Par votre pharmacien
Hormones et cœur des femmes : mieux prévenir les risques

L’évolution des hormones féminines au cours de la vie

Les hormones sexuelles féminines, principalement les œstrogènes et la progestérone, jouent un rôle central dans le développement, la reproduction et le bien-être général. Leur production et leurs effets varient considérablement selon les grandes étapes de la vie. 

  • Enfance : une phase hormonale silencieuse  Pendant l’enfance, les hormones sexuelles sont pratiquement inactives, ce qui explique l’absence de développement sexuel. 

  • Puberté : mise en route du système hormonal  À la puberté, la production hormonale démarre progressivement, entraînant le développement des seins, l’apparition de la pilosité, la croissance corporelle et les premières règles. Les cycles menstruels sont alors souvent irréguliers, car le système hormonal est encore en phase d’ajustement. 

  • Âge adulte : équilibre et fertilité optimale  Entre 20 et 35 ans environ, l’équilibre hormonal est optimal. Les œstrogènes dominent avant l’ovulation et la progestérone après, permettant des cycles réguliers et une fertilité maximale. Ces hormones influencent aussi la santé de la peau, des os, du cœur et participent à la régulation de l’humeur. 

  • Grossesse : adaptation hormonale majeure  Pendant la grossesse, les taux d’œstrogènes et de progestérone augmentent fortement afin de maintenir l’embryon, soutenir le développement du fœtus et préparer l’organisme à l’allaitement grâce à l’action d’autres hormones comme la prolactine et l’ocytocine. 
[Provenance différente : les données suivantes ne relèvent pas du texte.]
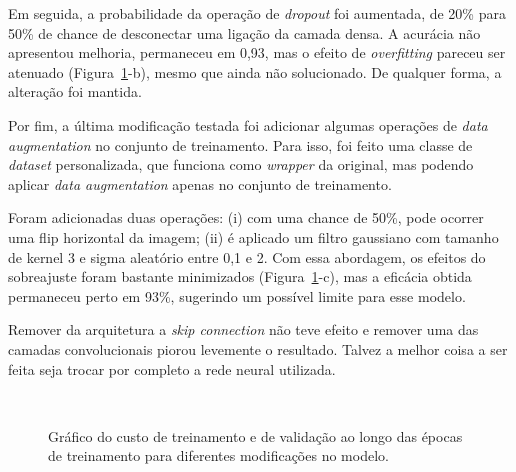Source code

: Em seguida, a probabilidade da operação de \textit{dropout} foi aumentada, de 20\% para 50\% de chance de desconectar uma ligação da camada densa. A acurácia não apresentou melhoria, permaneceu em 0,93, mas o efeito de \textit{overfitting} pareceu ser atenuado (Figura~\ref{fig:intro_conv:train}-b), mesmo que ainda não solucionado. De qualquer forma, a alteração foi mantida.

Por fim, a última modificação testada foi adicionar algumas operações de \textit{data augmentation} no conjunto de treinamento. Para isso, foi feito uma classe de \textit{dataset} personalizada, que funciona como \textit{wrapper} da original, mas podendo aplicar \textit{data augmentation} apenas no conjunto de treinamento.

Foram adicionadas duas operações: (i) com uma chance de 50\%, pode ocorrer uma flip horizontal da imagem; (ii) é aplicado um filtro gaussiano com tamanho de kernel 3 e sigma aleatório entre 0,1 e 2. Com essa abordagem, os efeitos do sobreajuste foram bastante minimizados (Figura~\ref{fig:intro_conv:train}-c), mas a eficácia obtida permaneceu perto em 93\%, sugerindo um possível limite para esse modelo.

Remover da arquitetura a \textit{skip connection} não teve efeito e remover uma das camadas convolucionais piorou levemente o resultado. Talvez a melhor coisa a ser feita seja trocar por completo a rede neural utilizada.



\begin{figure}[!htb]
	\centering
	 \\
	\caption{Gráfico do custo de treinamento e de validação ao longo das épocas de treinamento para diferentes modificações no modelo.}
	\label{fig:intro_conv:train}
\end{figure}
  • Après 35 ans : début du déclin progressif  À partir de 35 ans environ, la production hormonale commence à diminuer progressivement. Les cycles peuvent devenir plus courts ou irréguliers, et la fertilité baisse peu à peu. 

  • Pré-ménopause et péri-ménopause : période de transition  Ces phases sont marquées par des fluctuations importantes des hormones, pouvant provoquer irritabilité, troubles du sommeil, douleurs, bouffées de chaleur et variations des règles. 

  • Ménopause : fin de la production hormonale ovarienne  La ménopause correspond à l’arrêt définitif de la production d’œstrogènes et de progestérone, confirmé après une année sans règles. Cette étape s’accompagne d’une vulnérabilité plus importante face aux déséquilibres cardiovasculaires, soulignant l’importance d’un suivi médical et d’un mode de vie adapté. 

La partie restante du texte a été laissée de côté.